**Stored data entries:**
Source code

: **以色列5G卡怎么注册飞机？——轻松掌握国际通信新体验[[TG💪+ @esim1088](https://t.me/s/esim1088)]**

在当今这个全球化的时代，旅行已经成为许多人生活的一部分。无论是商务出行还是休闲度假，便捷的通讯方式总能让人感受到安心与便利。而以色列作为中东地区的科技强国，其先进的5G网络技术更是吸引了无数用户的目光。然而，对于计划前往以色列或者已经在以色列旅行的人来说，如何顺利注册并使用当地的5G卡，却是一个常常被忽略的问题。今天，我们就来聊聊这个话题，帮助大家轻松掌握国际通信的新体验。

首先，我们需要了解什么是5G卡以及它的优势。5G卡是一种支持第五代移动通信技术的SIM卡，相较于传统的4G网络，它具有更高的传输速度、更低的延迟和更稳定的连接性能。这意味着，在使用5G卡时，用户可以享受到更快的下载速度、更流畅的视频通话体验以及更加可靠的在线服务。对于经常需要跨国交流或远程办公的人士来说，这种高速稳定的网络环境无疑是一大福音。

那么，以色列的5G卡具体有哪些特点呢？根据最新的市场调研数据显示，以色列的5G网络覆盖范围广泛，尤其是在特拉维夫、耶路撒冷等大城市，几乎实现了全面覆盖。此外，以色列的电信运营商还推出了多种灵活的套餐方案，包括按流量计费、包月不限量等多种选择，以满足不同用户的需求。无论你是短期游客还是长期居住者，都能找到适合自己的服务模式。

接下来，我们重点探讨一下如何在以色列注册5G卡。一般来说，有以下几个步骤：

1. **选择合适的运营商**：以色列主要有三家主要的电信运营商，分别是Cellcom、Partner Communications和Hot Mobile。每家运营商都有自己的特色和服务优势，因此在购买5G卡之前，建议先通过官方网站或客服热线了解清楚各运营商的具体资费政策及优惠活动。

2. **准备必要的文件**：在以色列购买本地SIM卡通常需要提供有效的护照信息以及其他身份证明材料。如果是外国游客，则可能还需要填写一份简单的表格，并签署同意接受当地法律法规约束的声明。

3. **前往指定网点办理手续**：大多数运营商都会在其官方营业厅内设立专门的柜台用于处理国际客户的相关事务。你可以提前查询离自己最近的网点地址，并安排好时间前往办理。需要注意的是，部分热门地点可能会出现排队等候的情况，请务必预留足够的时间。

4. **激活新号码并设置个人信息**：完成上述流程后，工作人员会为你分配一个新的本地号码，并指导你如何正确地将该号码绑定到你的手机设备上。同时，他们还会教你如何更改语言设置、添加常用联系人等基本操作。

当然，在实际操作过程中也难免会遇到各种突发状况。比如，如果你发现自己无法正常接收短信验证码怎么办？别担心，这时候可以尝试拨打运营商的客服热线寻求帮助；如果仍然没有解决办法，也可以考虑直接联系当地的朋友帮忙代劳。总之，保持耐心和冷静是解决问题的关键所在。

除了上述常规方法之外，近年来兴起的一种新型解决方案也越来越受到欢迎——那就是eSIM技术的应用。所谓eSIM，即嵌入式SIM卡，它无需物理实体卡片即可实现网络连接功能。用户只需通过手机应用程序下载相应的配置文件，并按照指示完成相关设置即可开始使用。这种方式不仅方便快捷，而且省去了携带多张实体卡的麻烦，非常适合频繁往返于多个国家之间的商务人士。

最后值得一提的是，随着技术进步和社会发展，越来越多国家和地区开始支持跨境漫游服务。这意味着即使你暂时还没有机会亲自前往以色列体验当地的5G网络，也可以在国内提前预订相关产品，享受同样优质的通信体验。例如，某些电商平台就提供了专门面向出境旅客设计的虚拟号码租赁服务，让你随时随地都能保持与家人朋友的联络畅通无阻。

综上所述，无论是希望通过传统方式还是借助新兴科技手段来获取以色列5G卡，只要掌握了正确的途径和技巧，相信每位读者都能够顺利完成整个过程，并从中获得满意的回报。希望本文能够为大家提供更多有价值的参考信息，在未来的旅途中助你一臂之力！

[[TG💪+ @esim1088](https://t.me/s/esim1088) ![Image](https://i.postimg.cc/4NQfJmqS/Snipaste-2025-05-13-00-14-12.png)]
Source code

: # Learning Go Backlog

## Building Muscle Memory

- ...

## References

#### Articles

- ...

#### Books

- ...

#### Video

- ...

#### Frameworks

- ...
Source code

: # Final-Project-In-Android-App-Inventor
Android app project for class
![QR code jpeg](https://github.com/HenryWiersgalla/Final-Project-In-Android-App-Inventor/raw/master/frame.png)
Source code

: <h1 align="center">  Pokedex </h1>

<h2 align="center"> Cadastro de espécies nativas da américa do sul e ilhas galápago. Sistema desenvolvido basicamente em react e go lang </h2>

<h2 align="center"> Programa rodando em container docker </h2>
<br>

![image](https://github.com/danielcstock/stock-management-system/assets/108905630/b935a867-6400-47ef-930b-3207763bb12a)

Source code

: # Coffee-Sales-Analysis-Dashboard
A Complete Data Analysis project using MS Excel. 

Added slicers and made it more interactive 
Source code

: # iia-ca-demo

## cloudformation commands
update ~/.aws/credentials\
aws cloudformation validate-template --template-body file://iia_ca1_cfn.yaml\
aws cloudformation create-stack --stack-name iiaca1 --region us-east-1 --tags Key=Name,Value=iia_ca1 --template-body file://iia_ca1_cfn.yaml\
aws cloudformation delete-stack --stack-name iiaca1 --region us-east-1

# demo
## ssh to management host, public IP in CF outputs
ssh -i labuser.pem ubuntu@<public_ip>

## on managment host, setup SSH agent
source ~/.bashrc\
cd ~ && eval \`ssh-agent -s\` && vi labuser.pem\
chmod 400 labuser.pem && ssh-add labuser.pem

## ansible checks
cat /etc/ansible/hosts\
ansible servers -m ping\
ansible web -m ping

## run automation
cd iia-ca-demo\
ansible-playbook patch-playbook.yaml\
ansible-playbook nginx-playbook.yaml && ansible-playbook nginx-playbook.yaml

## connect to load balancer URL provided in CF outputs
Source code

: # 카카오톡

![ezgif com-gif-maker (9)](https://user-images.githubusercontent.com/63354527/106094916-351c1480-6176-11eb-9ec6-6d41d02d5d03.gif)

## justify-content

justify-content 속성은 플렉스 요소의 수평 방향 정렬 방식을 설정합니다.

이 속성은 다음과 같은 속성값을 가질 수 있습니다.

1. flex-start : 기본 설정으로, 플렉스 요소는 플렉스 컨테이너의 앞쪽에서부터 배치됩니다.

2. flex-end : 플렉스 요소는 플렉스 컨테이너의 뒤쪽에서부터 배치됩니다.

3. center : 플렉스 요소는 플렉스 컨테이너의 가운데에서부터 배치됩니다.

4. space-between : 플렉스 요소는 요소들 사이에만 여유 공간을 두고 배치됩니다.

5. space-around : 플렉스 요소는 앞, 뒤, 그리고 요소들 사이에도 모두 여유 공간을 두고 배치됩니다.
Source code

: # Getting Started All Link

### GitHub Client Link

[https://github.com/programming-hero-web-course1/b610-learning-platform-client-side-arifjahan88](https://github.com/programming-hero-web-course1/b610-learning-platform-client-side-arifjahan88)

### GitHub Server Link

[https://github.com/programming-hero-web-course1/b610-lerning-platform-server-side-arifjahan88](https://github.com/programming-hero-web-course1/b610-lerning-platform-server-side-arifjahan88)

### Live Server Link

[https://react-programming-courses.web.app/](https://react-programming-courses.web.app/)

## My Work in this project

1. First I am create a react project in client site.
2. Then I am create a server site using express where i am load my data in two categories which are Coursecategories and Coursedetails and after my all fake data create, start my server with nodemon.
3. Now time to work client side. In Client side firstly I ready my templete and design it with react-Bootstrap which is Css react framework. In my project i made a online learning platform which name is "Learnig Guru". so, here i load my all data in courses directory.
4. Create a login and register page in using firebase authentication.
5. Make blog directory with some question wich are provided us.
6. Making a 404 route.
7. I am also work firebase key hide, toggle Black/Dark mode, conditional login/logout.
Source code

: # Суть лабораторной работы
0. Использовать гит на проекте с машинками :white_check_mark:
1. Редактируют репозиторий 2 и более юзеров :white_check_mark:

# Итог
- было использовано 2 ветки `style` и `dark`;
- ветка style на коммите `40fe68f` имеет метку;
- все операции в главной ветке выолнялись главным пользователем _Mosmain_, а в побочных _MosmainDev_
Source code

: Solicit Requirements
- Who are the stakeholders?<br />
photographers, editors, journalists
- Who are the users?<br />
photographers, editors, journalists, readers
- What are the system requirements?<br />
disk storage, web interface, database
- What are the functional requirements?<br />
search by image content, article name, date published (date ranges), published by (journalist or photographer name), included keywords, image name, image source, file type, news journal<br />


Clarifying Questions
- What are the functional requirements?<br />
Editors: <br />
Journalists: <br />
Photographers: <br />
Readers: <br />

**Instructions for the task:** Return only the number of lines above that include "stack".

**Solution below:** 2